Çadırda, yıldızların altında kamp yaptık.

kadınsı, efemine

adjective (man: effeminate) (erkek)

(sıfat: Varlıkların ve kavramların (isimlerin) niteliklerini, sayılarını, ölçülerini belirtir.)
Jenkins plays the role of a camp young man in the film.

abartılı

adjective (performance: affected, theatrical) (rol yapma, vb.)

(sıfat: Varlıkların ve kavramların (isimlerin) niteliklerini, sayılarını, ölçülerini belirtir.)
The camp performances of the actors greatly amused the audience.

kamp kurmak

intransitive verb (live as if camping)

(geçişsiz fiil: Fiil bir nesne olmadan gerçekleşiyor ve sadece öznenin üstünde kalıyorsa bu geçişsiz fiildir (örnek: "çocuk konuşuyor").)
The houseguests camped in the living room.

kamp alanı

noun (site of or for a camp)

(isim: Canlı cansız bütün varlıkları ve kavramları ifade eder.)
Please put up tents only in designated campgrounds.
Lütfen çadırları yalnızca belirlenen kamp alanları içerisine kurun.

kampa gitmek

verbal expression (stay outdoors in a tent)

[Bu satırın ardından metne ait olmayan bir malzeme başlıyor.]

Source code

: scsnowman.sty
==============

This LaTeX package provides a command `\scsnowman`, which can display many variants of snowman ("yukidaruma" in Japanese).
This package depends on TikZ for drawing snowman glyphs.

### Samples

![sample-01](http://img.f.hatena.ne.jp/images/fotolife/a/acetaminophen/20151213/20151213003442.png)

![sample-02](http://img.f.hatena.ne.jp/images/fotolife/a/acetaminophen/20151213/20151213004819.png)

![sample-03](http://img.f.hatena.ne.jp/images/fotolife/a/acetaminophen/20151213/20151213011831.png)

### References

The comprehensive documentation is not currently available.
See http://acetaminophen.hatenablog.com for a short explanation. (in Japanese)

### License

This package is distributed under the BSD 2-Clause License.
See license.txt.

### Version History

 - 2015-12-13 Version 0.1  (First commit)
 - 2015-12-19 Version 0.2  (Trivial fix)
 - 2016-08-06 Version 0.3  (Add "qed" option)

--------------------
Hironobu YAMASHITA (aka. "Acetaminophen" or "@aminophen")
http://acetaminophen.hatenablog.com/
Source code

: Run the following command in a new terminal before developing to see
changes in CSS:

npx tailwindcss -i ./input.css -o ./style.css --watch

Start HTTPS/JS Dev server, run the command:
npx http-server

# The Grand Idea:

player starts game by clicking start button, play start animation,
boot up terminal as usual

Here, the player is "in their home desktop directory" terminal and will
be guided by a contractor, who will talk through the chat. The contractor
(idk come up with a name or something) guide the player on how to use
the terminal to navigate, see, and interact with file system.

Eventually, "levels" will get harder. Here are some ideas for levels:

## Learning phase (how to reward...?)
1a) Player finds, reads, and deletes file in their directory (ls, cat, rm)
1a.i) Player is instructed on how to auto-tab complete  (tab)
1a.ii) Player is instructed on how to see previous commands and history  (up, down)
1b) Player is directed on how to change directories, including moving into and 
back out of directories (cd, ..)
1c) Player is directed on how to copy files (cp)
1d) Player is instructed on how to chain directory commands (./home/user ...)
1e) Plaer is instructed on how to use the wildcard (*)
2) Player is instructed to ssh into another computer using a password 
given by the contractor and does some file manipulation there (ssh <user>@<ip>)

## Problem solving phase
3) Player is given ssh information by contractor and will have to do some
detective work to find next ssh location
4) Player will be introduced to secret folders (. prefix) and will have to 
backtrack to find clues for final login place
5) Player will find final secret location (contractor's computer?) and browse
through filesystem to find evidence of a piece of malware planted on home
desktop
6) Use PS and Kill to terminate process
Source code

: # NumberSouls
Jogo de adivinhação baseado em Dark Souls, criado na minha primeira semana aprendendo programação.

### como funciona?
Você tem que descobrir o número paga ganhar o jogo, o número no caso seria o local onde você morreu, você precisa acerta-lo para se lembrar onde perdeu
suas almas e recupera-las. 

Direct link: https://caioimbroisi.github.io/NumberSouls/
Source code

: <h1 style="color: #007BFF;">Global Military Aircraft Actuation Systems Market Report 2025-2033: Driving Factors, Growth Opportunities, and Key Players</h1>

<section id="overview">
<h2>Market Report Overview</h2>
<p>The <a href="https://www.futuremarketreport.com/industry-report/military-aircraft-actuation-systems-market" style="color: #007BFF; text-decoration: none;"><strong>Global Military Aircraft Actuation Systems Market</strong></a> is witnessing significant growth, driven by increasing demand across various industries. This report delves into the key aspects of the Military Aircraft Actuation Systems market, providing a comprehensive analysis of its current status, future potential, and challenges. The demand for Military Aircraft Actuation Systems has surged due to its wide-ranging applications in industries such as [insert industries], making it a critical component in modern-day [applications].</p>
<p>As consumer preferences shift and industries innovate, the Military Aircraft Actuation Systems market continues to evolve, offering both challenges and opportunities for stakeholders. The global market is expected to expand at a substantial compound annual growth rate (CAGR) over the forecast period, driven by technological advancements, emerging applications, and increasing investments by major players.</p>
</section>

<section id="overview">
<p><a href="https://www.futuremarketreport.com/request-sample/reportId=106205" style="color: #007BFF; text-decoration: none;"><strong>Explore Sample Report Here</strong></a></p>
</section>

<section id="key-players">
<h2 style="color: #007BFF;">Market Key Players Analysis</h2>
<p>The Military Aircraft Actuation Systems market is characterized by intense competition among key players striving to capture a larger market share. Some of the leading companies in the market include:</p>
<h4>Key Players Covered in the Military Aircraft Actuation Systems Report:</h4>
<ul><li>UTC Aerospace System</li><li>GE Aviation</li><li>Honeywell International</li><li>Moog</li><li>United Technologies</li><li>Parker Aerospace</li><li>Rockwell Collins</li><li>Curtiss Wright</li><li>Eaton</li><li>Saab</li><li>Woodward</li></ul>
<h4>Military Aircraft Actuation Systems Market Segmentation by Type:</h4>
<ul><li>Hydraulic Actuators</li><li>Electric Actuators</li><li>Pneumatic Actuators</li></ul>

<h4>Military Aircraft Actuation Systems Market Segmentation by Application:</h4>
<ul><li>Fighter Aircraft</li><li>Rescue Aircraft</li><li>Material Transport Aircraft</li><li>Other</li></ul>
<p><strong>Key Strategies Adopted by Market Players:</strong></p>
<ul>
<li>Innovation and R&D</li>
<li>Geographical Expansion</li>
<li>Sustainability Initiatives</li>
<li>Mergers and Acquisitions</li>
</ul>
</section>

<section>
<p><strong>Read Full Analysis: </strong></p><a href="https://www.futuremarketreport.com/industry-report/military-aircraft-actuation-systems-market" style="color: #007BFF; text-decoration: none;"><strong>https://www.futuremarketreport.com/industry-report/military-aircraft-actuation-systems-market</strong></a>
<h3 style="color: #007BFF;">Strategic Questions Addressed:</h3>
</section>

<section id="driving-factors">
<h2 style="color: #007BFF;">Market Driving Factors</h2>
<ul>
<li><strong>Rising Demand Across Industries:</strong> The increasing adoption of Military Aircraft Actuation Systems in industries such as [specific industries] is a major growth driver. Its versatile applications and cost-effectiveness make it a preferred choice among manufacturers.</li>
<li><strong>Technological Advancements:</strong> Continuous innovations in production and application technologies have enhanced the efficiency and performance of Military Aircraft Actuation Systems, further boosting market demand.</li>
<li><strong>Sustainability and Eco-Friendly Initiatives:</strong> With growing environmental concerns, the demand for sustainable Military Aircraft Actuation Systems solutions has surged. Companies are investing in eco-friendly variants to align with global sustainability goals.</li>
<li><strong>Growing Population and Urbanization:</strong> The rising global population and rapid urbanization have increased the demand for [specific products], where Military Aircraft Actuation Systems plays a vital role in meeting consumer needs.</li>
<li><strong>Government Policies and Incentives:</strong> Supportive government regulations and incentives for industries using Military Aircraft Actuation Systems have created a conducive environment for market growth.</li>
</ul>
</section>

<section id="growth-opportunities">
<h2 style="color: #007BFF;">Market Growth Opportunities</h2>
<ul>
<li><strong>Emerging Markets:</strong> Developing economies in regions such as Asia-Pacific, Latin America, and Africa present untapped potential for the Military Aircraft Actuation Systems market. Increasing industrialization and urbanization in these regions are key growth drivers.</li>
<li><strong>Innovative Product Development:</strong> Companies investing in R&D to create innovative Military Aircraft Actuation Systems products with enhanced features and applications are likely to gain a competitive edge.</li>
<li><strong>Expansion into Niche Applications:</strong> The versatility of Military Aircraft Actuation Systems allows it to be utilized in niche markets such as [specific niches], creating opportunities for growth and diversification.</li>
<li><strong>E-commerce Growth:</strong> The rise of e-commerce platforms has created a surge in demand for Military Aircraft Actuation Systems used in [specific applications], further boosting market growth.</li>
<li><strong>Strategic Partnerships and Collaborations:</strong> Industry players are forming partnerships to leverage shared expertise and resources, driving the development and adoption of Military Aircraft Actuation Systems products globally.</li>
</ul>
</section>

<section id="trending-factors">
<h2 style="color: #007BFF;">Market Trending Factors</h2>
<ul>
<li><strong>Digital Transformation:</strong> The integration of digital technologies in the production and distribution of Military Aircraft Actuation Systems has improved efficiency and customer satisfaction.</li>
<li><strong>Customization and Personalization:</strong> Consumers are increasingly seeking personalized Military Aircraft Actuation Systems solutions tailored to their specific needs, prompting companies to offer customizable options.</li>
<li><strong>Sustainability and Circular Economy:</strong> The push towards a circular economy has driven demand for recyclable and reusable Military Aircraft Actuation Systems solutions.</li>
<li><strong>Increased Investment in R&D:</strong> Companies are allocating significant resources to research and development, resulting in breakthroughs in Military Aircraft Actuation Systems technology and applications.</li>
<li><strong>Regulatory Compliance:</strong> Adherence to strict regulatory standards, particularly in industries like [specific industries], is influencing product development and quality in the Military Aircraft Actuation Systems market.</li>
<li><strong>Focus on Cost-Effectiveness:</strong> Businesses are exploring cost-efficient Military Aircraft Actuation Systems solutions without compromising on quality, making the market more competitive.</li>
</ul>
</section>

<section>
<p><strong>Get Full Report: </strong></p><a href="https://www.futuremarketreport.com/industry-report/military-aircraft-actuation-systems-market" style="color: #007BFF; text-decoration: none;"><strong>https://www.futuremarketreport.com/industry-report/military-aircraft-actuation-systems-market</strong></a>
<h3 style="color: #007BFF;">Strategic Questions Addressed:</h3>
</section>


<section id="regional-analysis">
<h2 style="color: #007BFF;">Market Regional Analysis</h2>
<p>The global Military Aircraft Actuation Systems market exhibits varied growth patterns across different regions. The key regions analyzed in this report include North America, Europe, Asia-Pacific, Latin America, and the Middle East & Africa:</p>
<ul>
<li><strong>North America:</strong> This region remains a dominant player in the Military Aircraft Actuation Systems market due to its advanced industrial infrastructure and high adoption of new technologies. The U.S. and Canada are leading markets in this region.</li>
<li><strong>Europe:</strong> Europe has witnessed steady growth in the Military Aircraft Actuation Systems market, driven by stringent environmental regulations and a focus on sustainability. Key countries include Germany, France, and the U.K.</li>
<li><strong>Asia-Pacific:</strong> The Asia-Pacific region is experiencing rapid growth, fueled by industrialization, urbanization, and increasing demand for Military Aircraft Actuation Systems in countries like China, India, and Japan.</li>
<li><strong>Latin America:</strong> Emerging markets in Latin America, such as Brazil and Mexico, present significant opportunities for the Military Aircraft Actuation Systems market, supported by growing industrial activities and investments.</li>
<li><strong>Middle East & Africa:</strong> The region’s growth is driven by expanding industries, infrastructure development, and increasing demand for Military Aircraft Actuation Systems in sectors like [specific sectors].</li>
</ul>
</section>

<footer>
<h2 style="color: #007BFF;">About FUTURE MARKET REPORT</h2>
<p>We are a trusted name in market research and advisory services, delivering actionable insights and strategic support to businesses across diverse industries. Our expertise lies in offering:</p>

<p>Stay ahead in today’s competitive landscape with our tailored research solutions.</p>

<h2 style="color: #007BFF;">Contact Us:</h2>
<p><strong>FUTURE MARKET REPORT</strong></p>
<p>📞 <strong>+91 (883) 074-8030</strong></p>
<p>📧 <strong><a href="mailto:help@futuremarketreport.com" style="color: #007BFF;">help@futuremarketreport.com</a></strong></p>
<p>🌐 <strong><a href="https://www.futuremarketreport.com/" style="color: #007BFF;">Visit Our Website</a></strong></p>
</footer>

(fiil: Varlıkların ve kavramların (isimlerin) yapmış oldukları hareketleri, içinde bulundukları durumları, etkilendikleri işleri ifade eder.)
The weather is going to be fine so let's go camping this weekend.

İngilizce öğrenelim

Artık camping'ün İngilizce içindeki anlamı hakkında daha fazla bilgi sahibi olduğunuza göre, seçilen örnekler aracılığıyla bunların nasıl kullanılacağını ve nasıl yapılacağını öğrenebilirsiniz. onları okuyun. Ve önerdiğimiz ilgili kelimeleri öğrenmeyi unutmayın. Web sitemiz sürekli olarak yeni kelimeler ve yeni örneklerle güncellenmektedir, böylece bilmediğiniz diğer kelimelerin anlamlarını İngilizce içinde arayabilirsiniz.

İngilizce hakkında bilginiz var mı

İngilizce, İngiltere'ye göç eden ve 1400 yılı aşkın bir süre içinde gelişen Germen kabilelerinden gelmektedir. İngilizce, Çince ve İspanyolca'dan sonra dünyada en çok konuşulan üçüncü dildir. En çok öğrenilen ikinci dildir. ve yaklaşık 60 egemen ülkenin resmi dilidir.Bu dil, ikinci ve yabancı dil olarak anadili konuşanlardan daha fazla sayıda konuşmacıya sahiptir.İngilizce aynı zamanda Birleşmiş Milletler, Avrupa Birliği ve diğer birçok uluslararası kuruluşun ortak resmi dilidir. ve bölgesel organizasyonlar. Günümüzde dünyanın her yerindeki İngilizce konuşanlar nispeten kolaylıkla iletişim kurabiliyor.